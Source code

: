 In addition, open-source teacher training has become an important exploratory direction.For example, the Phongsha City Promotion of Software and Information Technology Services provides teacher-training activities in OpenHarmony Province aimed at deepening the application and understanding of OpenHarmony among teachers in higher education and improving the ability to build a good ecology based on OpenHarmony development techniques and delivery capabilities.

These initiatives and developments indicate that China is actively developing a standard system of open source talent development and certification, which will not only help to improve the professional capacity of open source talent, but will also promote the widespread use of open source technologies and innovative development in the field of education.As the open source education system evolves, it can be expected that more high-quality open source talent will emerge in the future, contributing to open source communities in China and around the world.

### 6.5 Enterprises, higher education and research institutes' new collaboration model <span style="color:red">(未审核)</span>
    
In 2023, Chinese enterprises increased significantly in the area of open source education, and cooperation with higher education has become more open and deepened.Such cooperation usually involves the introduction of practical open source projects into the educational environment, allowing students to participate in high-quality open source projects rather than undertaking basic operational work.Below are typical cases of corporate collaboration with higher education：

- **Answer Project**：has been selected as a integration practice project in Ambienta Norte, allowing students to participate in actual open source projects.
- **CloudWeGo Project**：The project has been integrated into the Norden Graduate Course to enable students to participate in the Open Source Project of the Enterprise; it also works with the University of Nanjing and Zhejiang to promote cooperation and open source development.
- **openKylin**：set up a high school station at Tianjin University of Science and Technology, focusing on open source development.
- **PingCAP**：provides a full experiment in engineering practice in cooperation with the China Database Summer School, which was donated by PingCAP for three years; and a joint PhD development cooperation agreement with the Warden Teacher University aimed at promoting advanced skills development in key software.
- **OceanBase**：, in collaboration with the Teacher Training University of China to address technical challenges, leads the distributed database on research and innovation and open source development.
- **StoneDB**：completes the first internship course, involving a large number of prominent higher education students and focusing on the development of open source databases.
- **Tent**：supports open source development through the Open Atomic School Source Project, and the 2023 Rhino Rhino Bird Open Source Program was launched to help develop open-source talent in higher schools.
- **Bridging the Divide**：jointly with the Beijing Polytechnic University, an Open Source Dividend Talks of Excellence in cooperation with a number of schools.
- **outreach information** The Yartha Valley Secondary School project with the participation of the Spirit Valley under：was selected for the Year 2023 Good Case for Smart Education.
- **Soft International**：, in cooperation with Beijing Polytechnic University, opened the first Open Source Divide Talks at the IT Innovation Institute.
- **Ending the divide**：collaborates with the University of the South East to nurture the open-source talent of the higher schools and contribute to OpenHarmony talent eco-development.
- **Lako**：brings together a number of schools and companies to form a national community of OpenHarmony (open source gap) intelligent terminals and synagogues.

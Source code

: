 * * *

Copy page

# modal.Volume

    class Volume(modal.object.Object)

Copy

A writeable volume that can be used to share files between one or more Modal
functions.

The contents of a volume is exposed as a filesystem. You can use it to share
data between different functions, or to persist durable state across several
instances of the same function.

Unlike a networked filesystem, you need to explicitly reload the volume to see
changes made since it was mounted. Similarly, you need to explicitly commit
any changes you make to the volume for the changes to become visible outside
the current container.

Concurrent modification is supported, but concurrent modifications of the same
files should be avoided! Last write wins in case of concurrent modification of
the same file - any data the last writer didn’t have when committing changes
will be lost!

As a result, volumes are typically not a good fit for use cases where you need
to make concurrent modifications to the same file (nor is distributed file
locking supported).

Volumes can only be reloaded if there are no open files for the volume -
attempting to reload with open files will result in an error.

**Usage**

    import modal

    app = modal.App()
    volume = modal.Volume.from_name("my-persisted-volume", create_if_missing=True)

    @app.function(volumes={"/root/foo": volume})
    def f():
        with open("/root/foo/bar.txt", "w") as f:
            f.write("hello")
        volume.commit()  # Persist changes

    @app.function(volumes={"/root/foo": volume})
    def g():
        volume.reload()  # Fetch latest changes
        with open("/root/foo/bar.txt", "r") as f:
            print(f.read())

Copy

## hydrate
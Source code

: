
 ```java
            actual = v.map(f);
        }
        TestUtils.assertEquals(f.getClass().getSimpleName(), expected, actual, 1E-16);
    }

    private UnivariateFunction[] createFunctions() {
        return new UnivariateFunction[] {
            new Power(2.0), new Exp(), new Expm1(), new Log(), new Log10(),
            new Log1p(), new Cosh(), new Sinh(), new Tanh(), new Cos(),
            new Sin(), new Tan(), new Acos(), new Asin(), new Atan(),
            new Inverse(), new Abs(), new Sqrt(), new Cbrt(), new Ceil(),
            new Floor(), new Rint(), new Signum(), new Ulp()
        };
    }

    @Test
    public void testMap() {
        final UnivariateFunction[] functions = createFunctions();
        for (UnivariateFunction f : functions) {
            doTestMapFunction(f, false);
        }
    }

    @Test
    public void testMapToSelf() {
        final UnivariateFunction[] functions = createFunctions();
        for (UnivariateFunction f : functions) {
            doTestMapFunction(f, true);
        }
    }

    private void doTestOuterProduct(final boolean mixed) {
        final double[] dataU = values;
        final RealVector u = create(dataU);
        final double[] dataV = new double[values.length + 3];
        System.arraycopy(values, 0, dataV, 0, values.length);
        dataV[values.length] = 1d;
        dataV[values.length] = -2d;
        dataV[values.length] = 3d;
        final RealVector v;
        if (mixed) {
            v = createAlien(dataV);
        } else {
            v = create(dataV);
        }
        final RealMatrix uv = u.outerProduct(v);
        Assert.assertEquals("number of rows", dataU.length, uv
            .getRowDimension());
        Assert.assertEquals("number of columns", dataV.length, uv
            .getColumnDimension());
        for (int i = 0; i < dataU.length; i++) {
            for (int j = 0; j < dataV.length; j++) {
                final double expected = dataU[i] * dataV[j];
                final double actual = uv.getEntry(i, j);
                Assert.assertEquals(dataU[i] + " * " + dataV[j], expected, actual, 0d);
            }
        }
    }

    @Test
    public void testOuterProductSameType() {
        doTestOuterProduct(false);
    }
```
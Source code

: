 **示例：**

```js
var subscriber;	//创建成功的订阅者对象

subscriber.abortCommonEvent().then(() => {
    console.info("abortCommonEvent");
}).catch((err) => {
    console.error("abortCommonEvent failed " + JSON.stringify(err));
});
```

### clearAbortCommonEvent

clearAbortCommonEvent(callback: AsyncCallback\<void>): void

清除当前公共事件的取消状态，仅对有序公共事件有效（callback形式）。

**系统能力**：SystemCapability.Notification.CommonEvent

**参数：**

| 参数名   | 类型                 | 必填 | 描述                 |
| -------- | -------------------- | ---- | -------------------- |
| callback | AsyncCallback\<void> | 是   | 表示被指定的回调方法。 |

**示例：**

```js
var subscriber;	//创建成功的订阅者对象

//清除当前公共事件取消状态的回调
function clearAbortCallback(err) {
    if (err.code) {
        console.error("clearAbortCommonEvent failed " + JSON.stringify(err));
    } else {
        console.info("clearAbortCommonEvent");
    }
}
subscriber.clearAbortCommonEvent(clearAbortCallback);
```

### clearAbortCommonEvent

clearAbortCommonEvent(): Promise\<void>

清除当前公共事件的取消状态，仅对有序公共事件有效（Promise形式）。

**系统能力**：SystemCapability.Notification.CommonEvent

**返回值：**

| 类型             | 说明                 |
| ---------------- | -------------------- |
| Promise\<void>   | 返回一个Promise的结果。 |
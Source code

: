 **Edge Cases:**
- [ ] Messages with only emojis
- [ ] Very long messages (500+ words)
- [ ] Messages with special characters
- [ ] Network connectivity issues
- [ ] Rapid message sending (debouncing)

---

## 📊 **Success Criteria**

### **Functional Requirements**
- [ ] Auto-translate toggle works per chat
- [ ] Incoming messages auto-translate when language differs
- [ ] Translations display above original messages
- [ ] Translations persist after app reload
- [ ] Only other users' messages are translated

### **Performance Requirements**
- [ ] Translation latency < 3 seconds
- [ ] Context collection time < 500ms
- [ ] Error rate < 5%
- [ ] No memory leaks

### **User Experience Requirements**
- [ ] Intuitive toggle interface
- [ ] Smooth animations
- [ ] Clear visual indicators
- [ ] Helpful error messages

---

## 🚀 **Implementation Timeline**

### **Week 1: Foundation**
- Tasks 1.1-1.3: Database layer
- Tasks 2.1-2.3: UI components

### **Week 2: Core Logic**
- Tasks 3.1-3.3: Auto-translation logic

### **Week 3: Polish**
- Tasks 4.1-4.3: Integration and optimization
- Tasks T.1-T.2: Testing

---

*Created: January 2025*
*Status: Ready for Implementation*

-=-=-=-=-

WHAT IS REQUIRED:
Word for word, repeat the data from its first line through the line with "### 6.5 Enterprises, higher", including both of those lines and no others.

SOLUTION:
Source code

: In addition, open-source teacher training has become an important exploratory direction.For example, the Phongsha City Promotion of Software and Information Technology Services provides teacher-training activities in OpenHarmony Province aimed at deepening the application and understanding of OpenHarmony among teachers in higher education and improving the ability to build a good ecology based on OpenHarmony development techniques and delivery capabilities.

These initiatives and developments indicate that China is actively developing a standard system of open source talent development and certification, which will not only help to improve the professional capacity of open source talent, but will also promote the widespread use of open source technologies and innovative development in the field of education.As the open source education system evolves, it can be expected that more high-quality open source talent will emerge in the future, contributing to open source communities in China and around the world.

### 6.5 Enterprises, higher education and research institutes' new collaboration model <span style="color:red">(未审核)</span>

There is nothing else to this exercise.